We stset the data with the command
. stset time, fail(status) exit(time .) id(id) enter(time0)
and we fit the Andersen–Gill Cox model as
. stcox group size number, nohr efron vce(robust) nolog Cox regression — Efron method for ties No. of subjects = 85 Number of obs = 178 No. of failures = 112 Time at risk = 2480 Wald chi2(3) = 11.41 Log likelihood = -449.98064 Prob > chi2 = 0.0097 (standard errors adjusted for clustering on id)
My data closely follow the data structure displayed above. However, I have a dichotomous time-varying variable of interest that can change at subsequent follow-ups. For instance, it might be 0 at the first event occurrence of the DV, 1 at the second event occurrence of the DV, and then 0 when observed at the end of the observation period. Each subject has the same dataset entry and end time (i.e., follows the same observation period). However, according to the prescribed Andersen-Gill data, structure subjects have more dataset rows if they experience more events.
This Andersen-Gill setup is different than the survival analysis data structure that I’m usually familiar with that creates a data frame where every row represents an event (or right censoring if there is no event). In normal survival analysis, subjects with 0 events have one row only, subjects with 1 event would have 2 rows, etc. Individual covariates are in columns along with necessary start and stop time information, patient ID, etc.

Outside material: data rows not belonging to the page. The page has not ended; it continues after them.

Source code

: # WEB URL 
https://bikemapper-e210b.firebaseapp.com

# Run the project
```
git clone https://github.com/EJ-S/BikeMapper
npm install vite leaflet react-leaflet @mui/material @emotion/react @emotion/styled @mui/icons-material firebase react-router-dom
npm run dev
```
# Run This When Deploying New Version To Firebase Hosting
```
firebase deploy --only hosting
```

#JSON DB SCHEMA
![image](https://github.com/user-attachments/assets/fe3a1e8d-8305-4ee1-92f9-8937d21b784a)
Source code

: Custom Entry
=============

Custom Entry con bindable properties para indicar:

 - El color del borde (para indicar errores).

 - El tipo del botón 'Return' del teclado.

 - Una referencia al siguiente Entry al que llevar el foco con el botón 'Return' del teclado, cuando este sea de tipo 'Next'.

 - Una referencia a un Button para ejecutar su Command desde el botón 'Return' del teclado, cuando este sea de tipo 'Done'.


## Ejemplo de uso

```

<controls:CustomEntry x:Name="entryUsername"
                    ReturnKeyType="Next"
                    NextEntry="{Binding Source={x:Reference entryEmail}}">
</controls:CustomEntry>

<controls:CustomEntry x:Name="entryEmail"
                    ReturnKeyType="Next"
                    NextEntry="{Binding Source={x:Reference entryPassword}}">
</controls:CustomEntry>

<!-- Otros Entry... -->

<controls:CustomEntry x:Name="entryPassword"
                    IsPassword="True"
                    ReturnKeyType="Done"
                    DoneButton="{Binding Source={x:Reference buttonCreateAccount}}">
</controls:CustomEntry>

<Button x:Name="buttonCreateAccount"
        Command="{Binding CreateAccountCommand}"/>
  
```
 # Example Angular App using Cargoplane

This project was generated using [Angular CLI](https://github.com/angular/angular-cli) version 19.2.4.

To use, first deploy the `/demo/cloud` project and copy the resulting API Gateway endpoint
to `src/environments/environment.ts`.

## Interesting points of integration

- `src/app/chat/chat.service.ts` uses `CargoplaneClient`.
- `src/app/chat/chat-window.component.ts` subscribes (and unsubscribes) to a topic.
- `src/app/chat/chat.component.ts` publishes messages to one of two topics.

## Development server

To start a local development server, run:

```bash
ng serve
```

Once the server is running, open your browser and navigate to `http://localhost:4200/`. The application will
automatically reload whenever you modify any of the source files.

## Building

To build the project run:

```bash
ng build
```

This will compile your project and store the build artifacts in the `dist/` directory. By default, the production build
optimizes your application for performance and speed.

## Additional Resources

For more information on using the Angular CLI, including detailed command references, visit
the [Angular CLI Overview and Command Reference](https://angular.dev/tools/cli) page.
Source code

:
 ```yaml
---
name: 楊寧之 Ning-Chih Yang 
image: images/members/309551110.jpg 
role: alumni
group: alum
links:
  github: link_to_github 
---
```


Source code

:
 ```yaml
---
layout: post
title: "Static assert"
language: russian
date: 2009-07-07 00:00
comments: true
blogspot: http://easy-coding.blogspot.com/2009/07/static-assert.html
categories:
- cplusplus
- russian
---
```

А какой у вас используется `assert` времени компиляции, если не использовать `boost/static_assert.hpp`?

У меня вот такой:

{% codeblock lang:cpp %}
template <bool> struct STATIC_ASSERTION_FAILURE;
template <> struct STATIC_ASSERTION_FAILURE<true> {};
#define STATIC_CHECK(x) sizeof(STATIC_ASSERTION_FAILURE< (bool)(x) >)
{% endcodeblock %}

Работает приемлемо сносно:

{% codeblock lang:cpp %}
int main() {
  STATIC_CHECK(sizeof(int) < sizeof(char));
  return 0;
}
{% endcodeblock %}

The general data structure for time-varying covariates that I’m familiar with splits the rows according to when the time-varying covariate changes from 0 to 1 (or 1 to 0) – that is, the rows are defined by the variable and not by the event as in the data structure for recurrent events in the Andersen-Gill data structure shown above.
My question is --- is it valid to use the Andersen-Gill Data Structure shown above, if I am interested in estimating the effect of a time varying variable (coded as 0/1) that varies depending on when the recurrent event is observed?
In other words, my dataset would look like:

But would have another column where the time-varying variable would be, for example, 0 for the first observation of Patient Id 8, 1 for the second observation of Patient Id 8, 0 for the first observation of Patient ID 9, 1 for the second observation of Patient ID 9, and 0 for the third observation of Patient ID 10?
Hope this is clear. TIA.
My data closely follow the Andersen-Gill Model setup described here: https://www.stata.com/support/faqs/s...ure-time-data/
where:
To implement the Andersen and Gill model using the results from the bladder cancer study, the data are set up as follows: for each patient there must be one observation per event or time interval. For example, if a subject has one event, then there will be two observations for that subject. The first observation will cover the time span from entry into the study until the time of the event, and the second observation spans the time from the event to the end of follow-up. The data for the nine subjects listed above is
. list if id!=10, noobs
We stset the data with the command
. stset time, fail(status) exit(time .) id(id) enter(time0)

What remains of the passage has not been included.